## Available data

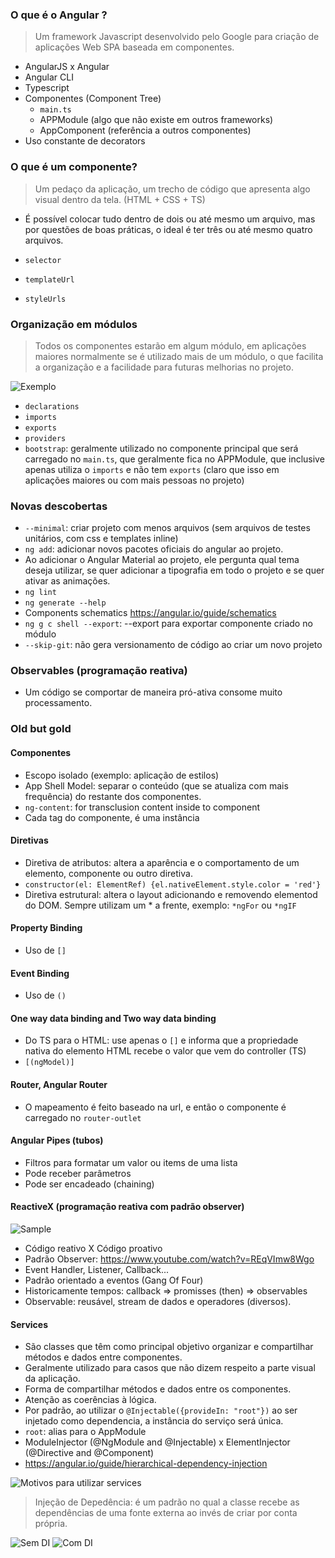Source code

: ### O que é o Angular ?

> Um framework Javascript desenvolvido pelo Google para criação de aplicações Web SPA baseada em componentes.

- AngularJS x Angular
- Angular CLI
- Typescript
- Componentes (Component Tree)
    - `main.ts`
    - APPModule (algo que não existe em outros frameworks)
    - AppComponent (referência a outros componentes)
- Uso constante de decorators

### O que é um componente?

> Um pedaço da aplicação, um trecho de código que apresenta algo visual dentro da tela. (HTML + CSS + TS)

- É possível colocar tudo dentro de dois ou até mesmo um arquivo, mas por questões de boas práticas, o ideal é ter três ou até mesmo quatro arquivos.

- `selector`
- `templateUrl`
- `styleUrls`

### Organização em módulos

> Todos os componentes estarão em algum módulo, em aplicações maiores normalmente se é utilizado mais de um módulo, o que facilita a organização e a facilidade para futuras melhorias no projeto.

![Exemplo](https://i.imgur.com/efyF3QP.png)

- `declarations`
- `imports`
- `exports`
- `providers`
- `bootstrap`: geralmente utilizado no componente principal que será carregado no `main.ts`, que geralmente fica no APPModule, que inclusive apenas utiliza o `imports` e não tem `exports` (claro que isso em aplicações maiores ou com mais pessoas no projeto)


### Novas descobertas

- `--minimal`: criar projeto com menos arquivos (sem arquivos de testes unitários, com css e templates inline)
- `ng add`: adicionar novos pacotes oficiais do angular ao projeto.
- Ao adicionar o Angular Material ao projeto, ele pergunta qual tema deseja utilizar, se quer adicionar a tipografia em todo o projeto e se quer ativar as animações.
- `ng lint`
- `ng generate --help`
- Components schematics https://angular.io/guide/schematics
- `ng g c shell --export`: --export para exportar componente criado no módulo
- `--skip-git`: não gera versionamento de código ao criar um novo projeto

### Observables (programação reativa)

- Um código se comportar de maneira pró-ativa consome muito processamento.

### Old but gold

#### Componentes

- Escopo isolado (exemplo: aplicação de estilos)
- App Shell Model: separar o conteúdo (que se atualiza com mais frequência) do restante dos componentes.
- `ng-content`: for transclusion content inside to component
- Cada tag do componente, é uma instância

#### Diretivas

- Diretiva de atributos: altera a aparência e o comportamento de um elemento, componente ou outro diretiva.
- `constructor(el: ElementRef) {el.nativeElement.style.color = 'red'}`
- Diretiva estrutural: altera o layout adicionando e removendo elementod do DOM. Sempre utilizam um * a frente, exemplo: `*ngFor` ou `*ngIF`


#### Property Binding

- Uso de `[]`

#### Event Binding

- Uso de `()`

#### One way data binding and Two way data binding

- Do TS para o HTML: use apenas o `[]` e informa que a propriedade nativa do elemento HTML recebe o valor que vem do controller (TS)
- `[(ngModel)]`


#### Router, Angular Router

- O mapeamento é feito baseado na url, e então o componente é carregado no `router-outlet`

#### Angular Pipes (tubos)

- Filtros para formatar um valor ou items de uma lista
- Pode receber parâmetros
- Pode ser encadeado (chaining)

#### ReactiveX (programação reativa com padrão observer)

![Sample](https://i.imgur.com/3uEioKD.png)

- Código reativo X Código proativo
- Padrão Observer: https://www.youtube.com/watch?v=REqVImw8Wgo
- Event Handler, Listener, Callback...
- Padrão orientado a eventos (Gang Of Four)
- Historicamente tempos: callback => promisses (then) => observables
- Observable: reusável, stream de dados e operadores (diversos).

#### Services

- São classes que têm como principal objetivo organizar e compartilhar métodos e dados entre componentes.
- Geralmente utilizado para casos que não dizem respeito a parte visual da aplicação.
- Forma de compartilhar métodos e dados entre os componentes.
- Atenção as coerências à lógica.
- Por padrão, ao utilizar o `@Injectable({provideIn: "root"})` ao ser injetado como dependencia, a instância do serviço será única.
- `root`: alias para o AppModule
- ModuleInjector (@NgModule and @Injectable) x ElementInjector (@Directive and @Component)
- https://angular.io/guide/hierarchical-dependency-injection

![Motivos para utilizar services](https://i.imgur.com/hbJic2T.png)

> Injeção de Depedência: é um padrão no qual a classe recebe as dependências de uma fonte externa ao invés de criar por conta própria.

![Sem DI](https://i.imgur.com/hbJic2T.png)
![Com DI](https://i.imgur.com/rTR510p.png)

## Work request
Throughout the data above, report every line that contains the string "principal".

## Result for this exercise
- `bootstrap`: geralmente utilizado no componente principal que será carregado no `main.ts`, que geralmente fica no APPModule, que inclusive apenas utiliza o `imports` e não tem `exports` (claro que isso em aplicações maiores ou com mais pessoas no projeto)
- São classes que têm como principal objetivo organizar e compartilhar métodos e dados entre componentes.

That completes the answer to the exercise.